BOOK: El reino de las sombras
13.33Mb size Format: txt, pdf, ePub

—Dispones de autorización. Y deseas entrar al palacio por mi puerta.

—Sí.

Me estudió unos segundos.

—No.

Jety se colocó frente a la ventana.

—Él es jefe detective medjay. Yo soy ayudante de Mahu, jefe de policía. Deja de hacer preguntas estúpidas y déjanos entrar.

El portero dejó caer poco a poco sus enormes cejas y, resoplando una vez más con dificultad, pasó la autorización entre los barrotes. Tomé los papeles de su mano sudorosa y atravesé rápidamente la puerta que acababa de abrir.

Subimos unos escalones muy anchos y llegamos al amplio patio de la cocina. Había grupos de patos apiñados sobre la arena y también varias pilas de verduras en las esquinas. Recorrimos la cocina, dejamos atrás a hombres que cortaban carne sobre una mesa o vigilaban enormes cacerolas que hervían sobre el fuego, y llegamos a un silencioso salón comedor de altos techos preparado con mesas y otros muebles. Impulsados por una confianza que debíamos hacer visible pero que no sentíamos en nuestro interior, atravesamos una puerta doble y alcanzamos el amplio vestíbulo con las torres centrales. La brillante luz del sol pintaba grandes franjas en el suelo pulido. Eran muchas las puertas que, desde allí, llevaban a habitaciones más pequeñas. El poder de aquel lugar otorgaba al silencio mayor solemnidad. Habíamos pasado de los patos en el patio de la cocina a los suelos pulidos del vestíbulo de autoridades en apenas unos segundos; así de juntas estaban las cosas en ese palacio.

De repente, al otro lado de una puerta cerrada, oí la voz de Ajnatón, que parecía enojado. Escuché también una segunda voz, poderosa pero tranquila, como la de un adulto que pretendiese calmar a un niño, a pesar del sutil tono amenazador. Conocía aquella voz, pero no pude asociarla a un rostro. Nos acercamos para ver si podíamos oír lo que decían. De nuevo sonó la voz de Ajnatón, insistente, exigente, inflexible; parecía como si la otra persona hubiese pedido algo imposible, o algo que Ajnatón no quería o no podía consentir. Oí algunas palabras inconexas: «cuestionando mi autoridad… humillación pública», después otra que no entendí, ¿«debilidad», tal vez? Después: «los informes de inteligencia indican… oportunidad que necesitábamos para acallar ahora», seguido de un tenso silencio, como si la conversación transcurriese a partir de ese momento entre susurros. Finalmente, escuchamos el ruido de una puerta que se cerraba con violencia.

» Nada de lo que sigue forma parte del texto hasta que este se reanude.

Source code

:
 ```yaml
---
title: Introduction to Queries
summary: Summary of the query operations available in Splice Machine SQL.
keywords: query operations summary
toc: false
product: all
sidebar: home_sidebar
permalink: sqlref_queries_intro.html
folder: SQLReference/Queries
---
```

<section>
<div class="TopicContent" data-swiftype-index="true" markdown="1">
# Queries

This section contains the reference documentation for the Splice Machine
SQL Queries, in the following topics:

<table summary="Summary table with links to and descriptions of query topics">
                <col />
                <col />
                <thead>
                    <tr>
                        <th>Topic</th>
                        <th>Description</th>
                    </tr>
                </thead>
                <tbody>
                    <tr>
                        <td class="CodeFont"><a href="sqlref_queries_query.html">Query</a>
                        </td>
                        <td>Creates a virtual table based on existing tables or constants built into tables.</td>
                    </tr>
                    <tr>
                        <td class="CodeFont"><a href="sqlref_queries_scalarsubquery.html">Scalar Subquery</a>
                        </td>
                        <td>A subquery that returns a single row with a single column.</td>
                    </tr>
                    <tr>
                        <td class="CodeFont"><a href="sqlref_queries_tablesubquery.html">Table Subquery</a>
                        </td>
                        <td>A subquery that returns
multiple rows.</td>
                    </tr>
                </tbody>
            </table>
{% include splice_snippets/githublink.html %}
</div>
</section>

Jety me miró. Él también había captado esos fragmentos de diálogo. Tras unos segundos de silencio absoluto, se abrió la puerta y apareció la distinguida figura de Ramose, vestido con imponente elegancia. Se alejó de allí muy rápido, obviamente enfadado.

De repente, nos encontramos rodeados. Surgieron guardias de detrás de las columnas y nos tiraron al suelo en una demostración de celo excesivo, mientras gritaban que no nos moviésemos. Oí cómo se detenían los pasos, se volvían y se nos acercaban. Ramose se detuvo frente a mi cara, presionada en ese momento contra el frío suelo de piedra. Se marcaban las venas azules en sus alargados pies, ataviados con sandalias doradas de cuero.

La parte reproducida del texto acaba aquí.